Who is the you who sometimes feels alone?

"At one point, when the thought of life all by myself alarmed me, I left the house and swore not to return until I'd met a man with a loneliness as strong and enduring as mine, so we might pool our sorrows. I met the mailman coming up the walk. "Are you lonely?" I said.

"Of course," he said and handed me my mail. "But there are things far worse than that." He turned and walked away, and I went back inside."

Linda McCullough Moore, "On My Way Now", The Sun, April, 2014, p.19

We are born alone and we die alone. Being alone is our essential nature with relationships in between birth and death which gives us our sense of self and on which we are utterly dependent for everything even something as elemental as speech from which comes our ability to think.
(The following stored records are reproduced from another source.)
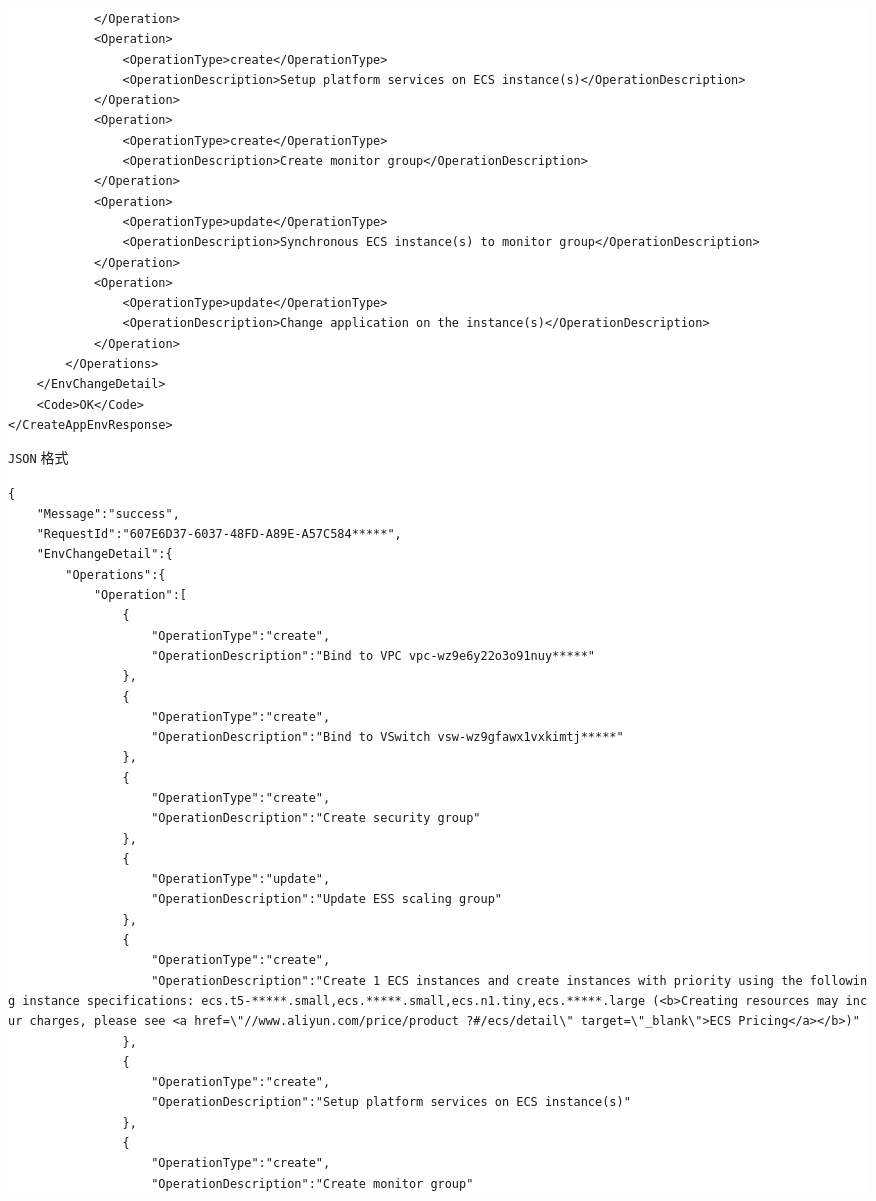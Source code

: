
 ``` {#xml_return_success_demo}
            </Operation>
            <Operation>
                <OperationType>create</OperationType>
                <OperationDescription>Setup platform services on ECS instance(s)</OperationDescription>
            </Operation>
            <Operation>
                <OperationType>create</OperationType>
                <OperationDescription>Create monitor group</OperationDescription>
            </Operation>
            <Operation>
                <OperationType>update</OperationType>
                <OperationDescription>Synchronous ECS instance(s) to monitor group</OperationDescription>
            </Operation>
            <Operation>
                <OperationType>update</OperationType>
                <OperationDescription>Change application on the instance(s)</OperationDescription>
            </Operation>
        </Operations>
    </EnvChangeDetail>
    <Code>OK</Code>
</CreateAppEnvResponse>
```

`JSON` 格式

``` {#json_return_success_demo}
{
	"Message":"success",
	"RequestId":"607E6D37-6037-48FD-A89E-A57C584*****",
	"EnvChangeDetail":{
		"Operations":{
			"Operation":[
				{
					"OperationType":"create",
					"OperationDescription":"Bind to VPC vpc-wz9e6y22o3o91nuy*****"
				},
				{
					"OperationType":"create",
					"OperationDescription":"Bind to VSwitch vsw-wz9gfawx1vxkimtj*****"
				},
				{
					"OperationType":"create",
					"OperationDescription":"Create security group"
				},
				{
					"OperationType":"update",
					"OperationDescription":"Update ESS scaling group"
				},
				{
					"OperationType":"create",
					"OperationDescription":"Create 1 ECS instances and create instances with priority using the following instance specifications: ecs.t5-*****.small,ecs.*****.small,ecs.n1.tiny,ecs.*****.large (<b>Creating resources may incur charges, please see <a href=\"//www.aliyun.com/price/product ?#/ecs/detail\" target=\"_blank\">ECS Pricing</a></b>)"
				},
				{
					"OperationType":"create",
					"OperationDescription":"Setup platform services on ECS instance(s)"
				},
				{
					"OperationType":"create",
					"OperationDescription":"Create monitor group"
```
What could be worse than loneliness? Most people would say abuse, stress, smothering by others when we want to scream and beg God to be left alone.

At some point we come to realize that we are none of our identities that have been constructed for us and by us over the years of living. We realize that the roles we play, the thoughts we have, the feelings we experience, the behaviors we manifest are not who we are. So when we covenant to promote and affirm the inherent worth and dignity of every person what person(s) are we talking about? The sense of personhood, identity, is a social construction and as such, an illusion and a projection and a social role and status. Who, my friends, is the you who is alone? Who or what is this thing that has inherent worth and dignity?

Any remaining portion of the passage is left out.